This year, 35% of Australian marketers rated their content marketing as sophisticated/mature – a 5% increase from 2015. Most of them (42%) also believed their organisation’s approach to content marketing is somewhat more successful than last year.

Let’s look at some of the biggest trends in content marketing and see how Australian brands can continue to create impactful content in 2017. 

Content Creation

In the Content Marketing Institute survey, 71% of Australian marketers believed quality of content is the top success factor. Yet 68% of them also expected to increase content quantity for the coming year.

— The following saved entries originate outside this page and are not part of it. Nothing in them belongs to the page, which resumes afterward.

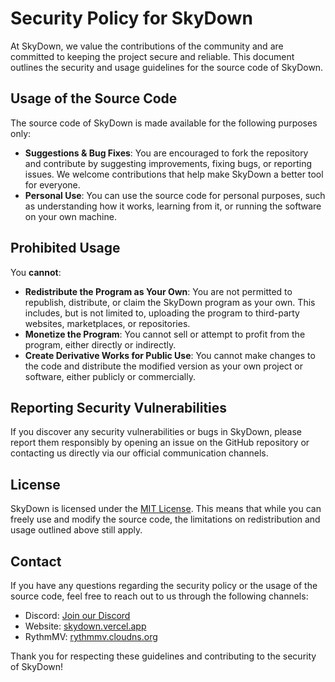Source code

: # Security Policy for SkyDown

At SkyDown, we value the contributions of the community and are committed to keeping the project secure and reliable. This document outlines the security and usage guidelines for the source code of SkyDown.

## Usage of the Source Code

The source code of SkyDown is made available for the following purposes only:

- **Suggestions & Bug Fixes**: You are encouraged to fork the repository and contribute by suggesting improvements, fixing bugs, or reporting issues. We welcome contributions that help make SkyDown a better tool for everyone.
- **Personal Use**: You can use the source code for personal purposes, such as understanding how it works, learning from it, or running the software on your own machine.

## Prohibited Usage

You **cannot**:

- **Redistribute the Program as Your Own**: You are not permitted to republish, distribute, or claim the SkyDown program as your own. This includes, but is not limited to, uploading the program to third-party websites, marketplaces, or repositories.
- **Monetize the Program**: You cannot sell or attempt to profit from the program, either directly or indirectly.
- **Create Derivative Works for Public Use**: You cannot make changes to the code and distribute the modified version as your own project or software, either publicly or commercially.

## Reporting Security Vulnerabilities

If you discover any security vulnerabilities or bugs in SkyDown, please report them responsibly by opening an issue on the GitHub repository or contacting us directly via our official communication channels.

## License

SkyDown is licensed under the [MIT License](LICENSE). This means that while you can freely use and modify the source code, the limitations on redistribution and usage outlined above still apply.

## Contact

If you have any questions regarding the security policy or the usage of the source code, feel free to reach out to us through the following channels:

- Discord: [Join our Discord](https://discord.gg/EY7v56BeFc)
- Website: [skydown.vercel.app](https://skydown.vercel.app)
- RythmMV: [rythmmv.cloudns.org](https://rythmmv.cloudns.org)

Thank you for respecting these guidelines and contributing to the security of SkyDown!

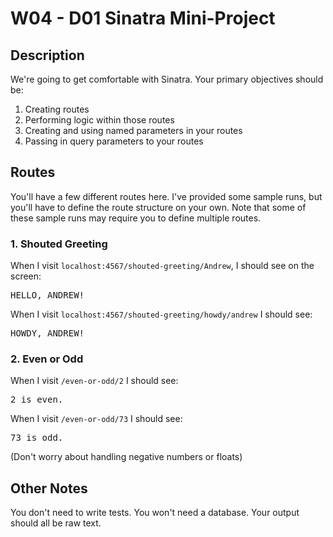 # W04 - D01 Sinatra Mini-Project

## Description

We're going to get comfortable with Sinatra. Your primary objectives should be:

1. Creating routes
2. Performing logic within those routes
2. Creating and using named parameters in your routes
3. Passing in query parameters to your routes

## Routes

You'll have a few different routes here. I've provided some sample runs, but
you'll have to define the route structure on your own. Note that some of these
sample runs may require you to define multiple routes.

### 1. Shouted Greeting

When I visit `localhost:4567/shouted-greeting/Andrew`, I should see on the
screen:

<pre>HELLO, ANDREW!</pre>

When I visit `localhost:4567/shouted-greeting/howdy/andrew` I should see:

<pre>HOWDY, ANDREW!</pre>

### 2. Even or Odd

When I visit `/even-or-odd/2` I should see:

<pre>2 is even.</pre>

When I visit `/even-or-odd/73` I should see:

<pre>73 is odd.</pre>

(Don't worry about handling negative numbers or floats)

## Other Notes

You don't need to write tests. You won't need a database. Your output should all
be raw text.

The graph below shows the most popular content formats, which mostly fit with consumer trends in content consumption. 

Source: CMI
Source: CMI

Content Distribution

The majority of Australian marketers rated email as the most important distribution channel (95%), followed by LinkedIn, print, Facebook, then other social media channels.

In terms of paid promotion, Search Engine Marketing and Social were rated as the most effective channels (63% each), followed by native advertising, print/offline promotion, banner ads.

On the consumer side, how do Australians research before making a purchase decision? Or do they get the content they need to make up their mind? 

The most common channels for offline research are in-store and word of mouth. The graph below shows the main online sources people use to make a purchase decision.

Source: Consumer Barometer
Source: Consumer Barometer

Social media

Sensis Social Media Report 2016 states consumers are more likely to trust a brand “if they find the content posted engaging and relevant (52%) and they regularly update their content (51%).”

Platform

Facebook remains the dominant player, with 95% of surveyed Australians as users. However, the decline of organic reach on social media, coupled with Facebook’s Instant Articles, publishers and brands fear social media is not driving traffic back to their websites.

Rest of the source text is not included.